Acórdão nº 01350/09.6BELSB 0389/18 de Supremo Tribunal Administrativo (Portugal), 23 de Janeiro de 2019

Magistrado ResponsávelFONSECA DA PAZ
Data da Resolução23 de Janeiro de 2019
EmissorSupremo Tribunal Administrativo (Portugal)

ACORDAM NA SECÇÃO DE CONTENCIOSO ADMINISTRATIVO DO SUPREMO TRIBUNAL ADMINISTRATIVO: RELATÓRIO A.……………, devidamente identificada nos autos, intentou, no Tribunal Administrativo de Círculo (TAC) de Lisboa, acção administrativa comum, contra a “CP – Caminhos de Ferro Portugueses, EP”, pedindo que, em consequência de um acidente que, em 6/8/2007, sofreu na Gare do Oriente, em Lisboa, fosse a R. condenada a pagar-lhe uma indemnização que ressarcisse os danos físicos, materiais e morais daí decorrentes no valor de 500.500 euros a título de danos já liquidados, bem como a quantia a liquidar em execução de sentença pelos danos referidos no artº 96.º, da petição inicial, acrescida dos juros contados desde a citação até integral pagamento.

O TAC julgou a acção parcialmente procedente, condenando a R. a pagar à A. a quantia global de € 179.600,00, acrescida dos juros de mora, contados à taxa legal, desde a citação até integral pagamento.

Desta sentença, tanto a A. como a R. interpuseram recursos para o TCA Sul, o qual, por acórdão datado de 16 de Janeiro de 2018, veio a conceder provimento ao recurso da “CP” e a considerar prejudicada a apreciação do recurso da A., julgando, assim, a acção totalmente improcedente.

Deste acórdão, a A. interpôs recurso de revista para este STA, tendo, na respectiva alegação, formulado as seguintes conclusões: “A) - O presente recurso de revista para o Supremo Tribunal Administrativo deve ser admitido porque está nele e causa a apreciação de uma questão que, pela sua relevância jurídica e social, se reveste de importância fundamental e porque a sua admissão é claramente necessária para uma melhor aplicação do direito.
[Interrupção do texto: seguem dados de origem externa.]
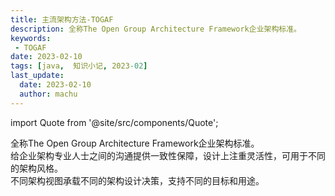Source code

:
 ```yaml
---
title: 主流架构方法-TOGAF
description: 全称The Open Group Architecture Framework企业架构标准。  
keywords:
 - TOGAF
date: 2023-02-10
tags: [java,  知识小记, 2023-02]
last_update:
  date: 2023-02-10
  author: machu
---
```


import Quote from '@site/src/components/Quote';

> <Quote></Quote>

全称The Open Group Architecture Framework企业架构标准。  
给企业架构专业人士之间的沟通提供一致性保障，设计上注重灵活性，可用于不同的架构风格。  
不同架构视图承载不同的架构设计决策，支持不同的目标和用途。
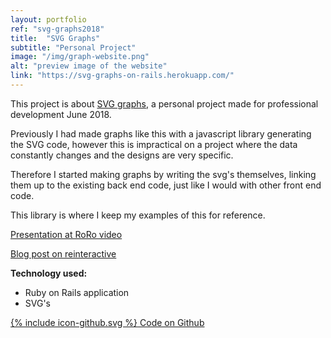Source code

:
 ```yaml
---
layout: portfolio
ref: "svg-graphs2018"
title:  "SVG Graphs"
subtitle: "Personal Project"
image: "/img/graph-website.png"
alt: "preview image of the website"
link: "https://svg-graphs-on-rails.herokuapp.com/"
---
```


This project is about [SVG graphs](https://svg-graphs-on-rails.herokuapp.com/), a personal project made for professional development June 2018.

Previously I had made graphs like this with a javascript library generating the SVG code, however this is impractical on a project where the data constantly changes and the designs are very specific.

Therefore I started making graphs by writing the svg's themselves, linking them up to the existing back end code, just like I would with other front end code.

This library is where I keep my examples of this for reference.

[Presentation at RoRo video](/presentations/#presenting-svg)

[Blog post on reinteractive](https://reinteractive.com/posts/349-presenting-svg-graphs)


**Technology used:**
 - Ruby on Rails application
 - SVG's

[<span class="icon icon--github">{% include icon-github.svg %}</span> Code on Github](https://github.com/Rhiana/presenting_graphs)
  1. O artigo 150º do CPTA ao limitar a admissibilidade de recurso de revista para o STA em termos mais apertados do que o fazem os artigos 671º e 672º do Código de Processo Civil viola o princípio da igualdade previsto no artigo 13º da Constituição da República, pelo que o presente recurso deve ser admitido nos mesmos termos em que são admitidos os recursos em processo civil, por se verificarem os pressupostos da lei processual civil para a sua admissão.

  2. EXISTE UM ERRO GROSSEIRO NA ATRIBUIÇÃO DA CAUSA ADEQUADA DOS DANOS À QUEDA DA AUTORA, O QUE, NOTORIAMENTE, NÃO É VERDADE, pois como é óbvio, os danos produziram-se porque ENTRE A PLATAFORMA E O COMBOIO EXISTE UM ESPAÇO DEMASIADO LARGO QUE PERMITE OS ACIDENTES NESTAS CIRCUNSTÂNCIAS EM VEZ DE OS PREVENIR.

  3. FOI DADO SINAL DE PARTIDA AO COMBOIO QUANDO A AUTORA SE ENCONTRAVA CAÍDA SOBRE A LINHA.

  4. E ESTE ARRANCOU e os rodados do comboio cortaram o calcanhar da recorrente causando-lhe os ferimentos por ela sofridos porque estava em andamento.

  5. Decorre do conjunto das respostas aos quesitos (apesar da pouca clareza da resposta ao quesito 11) e da elementar experiência comum e do elementar bom senso, G) que se o comboio estivesse sempre parado até a recorrente ser retirada do local onde caiu, OU SE ENTRE A PLATAFORMA E O COMBOIO NÃO EXISTISSE UM ESPAÇO DEMASIADO LARGO QUE PERMITE OS ACIDENTES NESTAS CIRCUNSTÂNCIAS E EM VEZ DE OS PREVENIR, os danos sofridos pela recorrente não teriam ocorrido.

  6. In casu, estamos perante um caso de responsabilidade extracontratual ou aquiliana.

  7. Aos acidentes ferroviários, como resulta do n.º 3 do artigo 508.º do Código Civil, são aplicáveis os preceitos do Código Civil, atinentes à responsabilidade civil.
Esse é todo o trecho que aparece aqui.